A Zona Azul de Fernandópolis está sendo disputada por oito empresas em uma licitação marcada pela polêmica e pela briga pelo faturamento que o estacionamento

Redação Publicado em 16/07/2018, às 00h00 - Atualizado às 11h50
A Zona Azul de Fernandópolis está sendo disputada por oito empresas em uma licitação marcada pela polêmica e pela briga pelo faturamento que o estacionamento rotativo pode gerar. A abertura das propostas será na próxima segunda-feira (16). Até um edital já foi suspenso por ordem do Tribunal de Contas do Estado (TCE). O serviço era explorado há ano pelo Centro Educacional de Apoio, Desenvolvimento Social e Cultura (Ceads).
Após decisão do TCE, a Prefeitura não teve outra alternativa e agora quer acabar com um problema de falta de vagas para veículos na região central. O maior problema na cidade é que os locais que deveriam ficar disponíveis para clientes das lojas, na maioria das vezes são ocupados pelos próprios funcionários que deixam o veiculo o dia todo estacionados.
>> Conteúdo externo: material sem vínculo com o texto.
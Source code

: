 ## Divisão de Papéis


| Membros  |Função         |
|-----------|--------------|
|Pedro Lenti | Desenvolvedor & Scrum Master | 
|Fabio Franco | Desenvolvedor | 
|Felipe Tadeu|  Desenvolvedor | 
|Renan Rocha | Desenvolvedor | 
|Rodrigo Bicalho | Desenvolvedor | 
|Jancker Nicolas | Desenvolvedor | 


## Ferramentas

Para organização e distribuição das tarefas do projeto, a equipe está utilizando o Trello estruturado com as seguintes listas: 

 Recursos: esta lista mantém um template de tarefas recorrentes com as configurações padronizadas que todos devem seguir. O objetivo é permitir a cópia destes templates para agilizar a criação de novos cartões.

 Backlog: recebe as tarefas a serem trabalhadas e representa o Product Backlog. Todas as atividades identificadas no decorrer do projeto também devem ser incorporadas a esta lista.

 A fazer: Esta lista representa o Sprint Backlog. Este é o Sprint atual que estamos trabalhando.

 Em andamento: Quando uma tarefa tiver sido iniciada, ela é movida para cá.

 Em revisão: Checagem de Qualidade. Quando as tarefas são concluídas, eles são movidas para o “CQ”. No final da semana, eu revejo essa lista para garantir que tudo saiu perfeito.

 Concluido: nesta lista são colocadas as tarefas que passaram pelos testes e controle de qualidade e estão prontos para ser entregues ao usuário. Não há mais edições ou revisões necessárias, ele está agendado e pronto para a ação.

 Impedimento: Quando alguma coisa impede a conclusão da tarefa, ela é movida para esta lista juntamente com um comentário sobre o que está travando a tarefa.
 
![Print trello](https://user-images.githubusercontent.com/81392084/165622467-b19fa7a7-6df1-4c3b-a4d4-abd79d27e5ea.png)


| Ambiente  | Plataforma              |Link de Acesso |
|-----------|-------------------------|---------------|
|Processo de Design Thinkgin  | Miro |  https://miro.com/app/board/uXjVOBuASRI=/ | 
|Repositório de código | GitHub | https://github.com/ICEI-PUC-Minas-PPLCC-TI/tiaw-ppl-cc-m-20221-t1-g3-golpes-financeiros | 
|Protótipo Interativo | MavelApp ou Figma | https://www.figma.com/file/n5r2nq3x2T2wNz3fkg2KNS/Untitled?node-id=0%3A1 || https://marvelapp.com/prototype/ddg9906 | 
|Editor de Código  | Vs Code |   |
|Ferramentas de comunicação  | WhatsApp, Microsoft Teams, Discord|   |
Pelo edital, a empresa vencedora terá prazo e dez anos para explorar os serviços de monitoramento eletrônico, exploração e fiscalização do estacionamento rotativo na região central da cidade. A vencedora ainda terá de implementar toda a mudança do sistema eletrônico. O valor da tarifa a ser cobrada será definida pela Prefeitura.